Vibrato? Vibrato is an important and useful expressive technique in many guitar styles as well as on other instruments. Often young guitar players sound out of tune all the time, not just because they are often out of tune or play low-quality instruments, but because they use vibrato and bending with poor control.

When a string is bent, it makes the note sharp or, in other words, slightly out of tune. Vibrato usually sounds less offensive and more musical if a player holds the actual, un-bent note at pitch momentarily before starting to ‘wobble’ it. That way the note begins in tune and the listener hears the right note made more expressive with vibrato, rather than an out-of-tune beginner-ish tone.

diagram of in-tune and out-of-tune vibrato techniques.

Diagram A shows a string bent as soon as the player hits the note. This will sound out-of-tune. This is typical of beginners and guitarists with poor control. The player’s finger is usually wobbling and shaking before they even strike the note. It is like adding a note to vibrato and nearly always sounds off-key.

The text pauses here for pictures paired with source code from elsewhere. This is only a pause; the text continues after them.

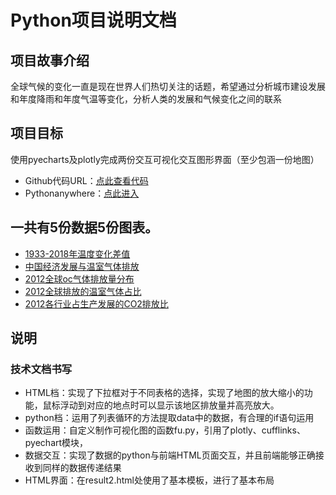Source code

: # Python项目说明文档
## 项目故事介绍
全球气候的变化一直是现在世界人们热切关注的话题，希望通过分析城市建设发展和年度降雨和年度气温等变化，分析人类的发展和气候变化之间的联系
## 项目目标
使用pyecharts及plotly完成两份交互可视化交互图形界面（至少包涵一份地图）
* Github代码URL：[点此查看代码](https://github.com/Yaolingxin/Python_data)
* Pythonanywhere：[点此进入](Yaolingxin.pythonanywhere.com)
## 一共有5份数据5份图表。
* [1933-2018年温度变化差值](超链接地址 "超链接title")
* [中国经济发展与温室气体排放](超链接地址 "超链接title")
* [2012全球oc气体排放量分布](超链接地址 "超链接title")
* [2012全球排放的温室气体占比](超链接地址 "超链接title")
* [2012各行业占生产发展的CO2排放比](超链接地址 "超链接title")
## 说明
### 技术文档书写
* HTML档：实现了下拉框对于不同表格的选择，实现了地图的放大缩小的功能，鼠标浮动到对应的地点时可以显示该地区排放量并高亮放大。
* python档：运用了列表循环的方法提取data中的数据，有合理的if语句运用
* 函数运用：自定义制作可视化图的函数fu.py，引用了plotly、cufflinks、pyechart模块，
* 数据交互：实现了数据的python与前端HTML页面交互，并且前端能够正确接收到同样的数据传递结果
* HTML界面：在result2.html处使用了基本模板，进行了基本布局

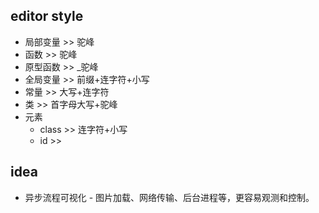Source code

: ## editor style

- 局部变量 >> 驼峰
- 函数 >> 驼峰
- 原型函数 >> \_驼峰
- 全局变量 >> 前缀+连字符+小写
- 常量 >> 大写+连字符
- 类 >> 首字母大写+驼峰
- 元素
  - class >> 连字符+小写
  - id >> 

## idea

- 异步流程可视化 - 图片加载、网络传输、后台进程等，更容易观测和控制。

Diagram B. shows a string played at pitch (unbent) before then adding vibrato. If the guitar is tuned and properly intonated, this will sound in-tune. Unless a player is deliberately aiming to be slightly off-key for some musical effect, this way of playing will sound better. This technique involves adding vibrato to a note and represents a musical choice rather than a side-effect of uncontrolled technique.

Wind players and over-enthusiastic operatic or Tiny Tim-style singers can also benefit from this advice. Pay the note in tune first, then add vibrato for expression, sustain, or projection.